TRY IT =
Going line by line through the listing below, count each line that includes the word "django", and reply with the count only.
╭──
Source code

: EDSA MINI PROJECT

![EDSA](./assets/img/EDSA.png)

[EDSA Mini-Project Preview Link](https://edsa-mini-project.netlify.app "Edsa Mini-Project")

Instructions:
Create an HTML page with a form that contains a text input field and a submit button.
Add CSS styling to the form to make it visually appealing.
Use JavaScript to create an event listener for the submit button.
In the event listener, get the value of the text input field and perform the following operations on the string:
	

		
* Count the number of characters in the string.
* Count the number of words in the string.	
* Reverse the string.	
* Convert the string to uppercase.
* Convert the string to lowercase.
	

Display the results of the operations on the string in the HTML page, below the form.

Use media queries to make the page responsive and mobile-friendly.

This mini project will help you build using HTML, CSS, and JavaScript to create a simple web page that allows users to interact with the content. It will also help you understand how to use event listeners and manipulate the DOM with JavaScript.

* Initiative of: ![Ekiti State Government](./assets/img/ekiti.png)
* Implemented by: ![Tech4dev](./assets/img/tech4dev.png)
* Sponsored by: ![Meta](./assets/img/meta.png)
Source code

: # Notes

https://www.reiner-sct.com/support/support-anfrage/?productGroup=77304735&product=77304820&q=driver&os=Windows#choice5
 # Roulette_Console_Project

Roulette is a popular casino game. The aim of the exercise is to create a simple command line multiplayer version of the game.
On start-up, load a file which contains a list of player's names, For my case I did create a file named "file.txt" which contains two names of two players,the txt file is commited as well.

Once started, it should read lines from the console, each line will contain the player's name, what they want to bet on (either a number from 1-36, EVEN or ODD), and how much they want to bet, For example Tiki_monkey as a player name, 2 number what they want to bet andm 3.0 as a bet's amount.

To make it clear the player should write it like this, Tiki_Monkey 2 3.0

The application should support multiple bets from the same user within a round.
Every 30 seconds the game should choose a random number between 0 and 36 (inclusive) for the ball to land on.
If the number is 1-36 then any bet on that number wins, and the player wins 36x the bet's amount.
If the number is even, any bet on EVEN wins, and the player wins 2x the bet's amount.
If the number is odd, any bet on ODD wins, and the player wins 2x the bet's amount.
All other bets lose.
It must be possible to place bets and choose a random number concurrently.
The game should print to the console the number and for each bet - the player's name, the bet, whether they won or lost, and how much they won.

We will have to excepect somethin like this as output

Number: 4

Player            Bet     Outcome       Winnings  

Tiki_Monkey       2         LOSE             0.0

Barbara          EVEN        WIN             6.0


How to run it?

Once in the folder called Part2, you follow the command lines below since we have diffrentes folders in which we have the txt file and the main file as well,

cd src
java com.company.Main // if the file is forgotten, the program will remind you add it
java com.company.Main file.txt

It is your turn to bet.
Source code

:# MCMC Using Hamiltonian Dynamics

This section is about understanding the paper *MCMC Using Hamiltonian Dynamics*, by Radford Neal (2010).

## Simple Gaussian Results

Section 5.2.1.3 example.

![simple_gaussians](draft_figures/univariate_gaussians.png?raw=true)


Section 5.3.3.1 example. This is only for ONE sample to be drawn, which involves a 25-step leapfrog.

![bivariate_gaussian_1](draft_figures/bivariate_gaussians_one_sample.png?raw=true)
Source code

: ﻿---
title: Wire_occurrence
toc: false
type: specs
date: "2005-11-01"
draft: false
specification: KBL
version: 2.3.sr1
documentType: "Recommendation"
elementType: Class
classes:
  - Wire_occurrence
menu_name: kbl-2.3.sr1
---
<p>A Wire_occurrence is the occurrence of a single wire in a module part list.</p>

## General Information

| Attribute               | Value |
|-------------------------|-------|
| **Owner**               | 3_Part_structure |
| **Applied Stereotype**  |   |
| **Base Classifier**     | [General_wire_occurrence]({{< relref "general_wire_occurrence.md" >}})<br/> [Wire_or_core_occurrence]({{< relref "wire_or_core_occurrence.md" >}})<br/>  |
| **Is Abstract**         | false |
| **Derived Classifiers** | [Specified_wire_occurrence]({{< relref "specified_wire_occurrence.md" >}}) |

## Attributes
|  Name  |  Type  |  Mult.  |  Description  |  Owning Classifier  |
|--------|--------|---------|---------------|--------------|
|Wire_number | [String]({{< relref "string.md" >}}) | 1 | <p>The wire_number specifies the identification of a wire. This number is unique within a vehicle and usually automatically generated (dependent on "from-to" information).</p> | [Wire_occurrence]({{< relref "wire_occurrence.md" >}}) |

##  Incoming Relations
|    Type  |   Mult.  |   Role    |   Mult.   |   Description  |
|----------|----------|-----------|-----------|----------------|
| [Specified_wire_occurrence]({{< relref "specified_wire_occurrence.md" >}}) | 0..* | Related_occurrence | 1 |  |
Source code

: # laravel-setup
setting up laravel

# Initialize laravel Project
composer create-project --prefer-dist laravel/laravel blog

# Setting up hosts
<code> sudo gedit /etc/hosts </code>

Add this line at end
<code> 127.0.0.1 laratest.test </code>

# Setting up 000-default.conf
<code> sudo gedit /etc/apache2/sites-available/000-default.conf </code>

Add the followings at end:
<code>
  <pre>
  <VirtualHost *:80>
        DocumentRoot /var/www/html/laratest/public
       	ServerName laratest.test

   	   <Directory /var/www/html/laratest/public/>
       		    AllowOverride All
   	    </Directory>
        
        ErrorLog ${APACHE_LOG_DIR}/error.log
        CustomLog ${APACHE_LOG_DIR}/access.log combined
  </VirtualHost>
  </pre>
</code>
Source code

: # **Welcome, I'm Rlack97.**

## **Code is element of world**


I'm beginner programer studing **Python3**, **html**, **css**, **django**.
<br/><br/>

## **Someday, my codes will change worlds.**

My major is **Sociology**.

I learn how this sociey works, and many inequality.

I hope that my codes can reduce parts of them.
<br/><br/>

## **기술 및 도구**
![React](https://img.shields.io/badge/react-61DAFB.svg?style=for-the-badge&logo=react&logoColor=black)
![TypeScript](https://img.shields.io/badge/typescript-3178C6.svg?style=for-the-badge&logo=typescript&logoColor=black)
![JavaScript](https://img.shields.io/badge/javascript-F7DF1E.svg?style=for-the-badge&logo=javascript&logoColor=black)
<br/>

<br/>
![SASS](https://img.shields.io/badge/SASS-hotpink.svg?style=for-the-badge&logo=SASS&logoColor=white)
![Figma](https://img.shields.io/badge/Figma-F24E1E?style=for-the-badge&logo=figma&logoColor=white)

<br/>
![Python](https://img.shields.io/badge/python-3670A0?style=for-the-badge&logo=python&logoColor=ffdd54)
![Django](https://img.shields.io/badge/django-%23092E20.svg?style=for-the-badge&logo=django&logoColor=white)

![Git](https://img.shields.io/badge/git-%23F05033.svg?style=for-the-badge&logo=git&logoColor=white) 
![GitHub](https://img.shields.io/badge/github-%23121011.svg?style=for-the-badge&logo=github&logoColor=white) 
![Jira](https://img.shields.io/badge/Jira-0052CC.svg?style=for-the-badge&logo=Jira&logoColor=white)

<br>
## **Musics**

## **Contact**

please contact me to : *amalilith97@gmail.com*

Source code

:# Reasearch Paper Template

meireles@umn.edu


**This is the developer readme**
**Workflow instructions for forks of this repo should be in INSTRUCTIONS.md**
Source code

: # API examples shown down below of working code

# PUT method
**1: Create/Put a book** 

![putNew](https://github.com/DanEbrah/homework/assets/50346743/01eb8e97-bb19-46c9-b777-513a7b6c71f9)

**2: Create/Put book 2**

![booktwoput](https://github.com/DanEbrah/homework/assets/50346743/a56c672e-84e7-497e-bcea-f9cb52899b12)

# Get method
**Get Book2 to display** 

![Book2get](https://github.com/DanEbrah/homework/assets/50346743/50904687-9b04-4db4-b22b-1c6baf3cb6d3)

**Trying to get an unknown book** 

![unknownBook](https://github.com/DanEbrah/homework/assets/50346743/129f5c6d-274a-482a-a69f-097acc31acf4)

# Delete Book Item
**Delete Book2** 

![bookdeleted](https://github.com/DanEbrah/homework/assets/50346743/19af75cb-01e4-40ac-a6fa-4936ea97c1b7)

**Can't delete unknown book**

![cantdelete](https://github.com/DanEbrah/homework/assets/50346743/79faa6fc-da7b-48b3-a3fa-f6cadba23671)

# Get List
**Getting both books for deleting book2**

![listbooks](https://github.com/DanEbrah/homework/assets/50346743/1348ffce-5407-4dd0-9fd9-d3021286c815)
╰──
RESULT =
2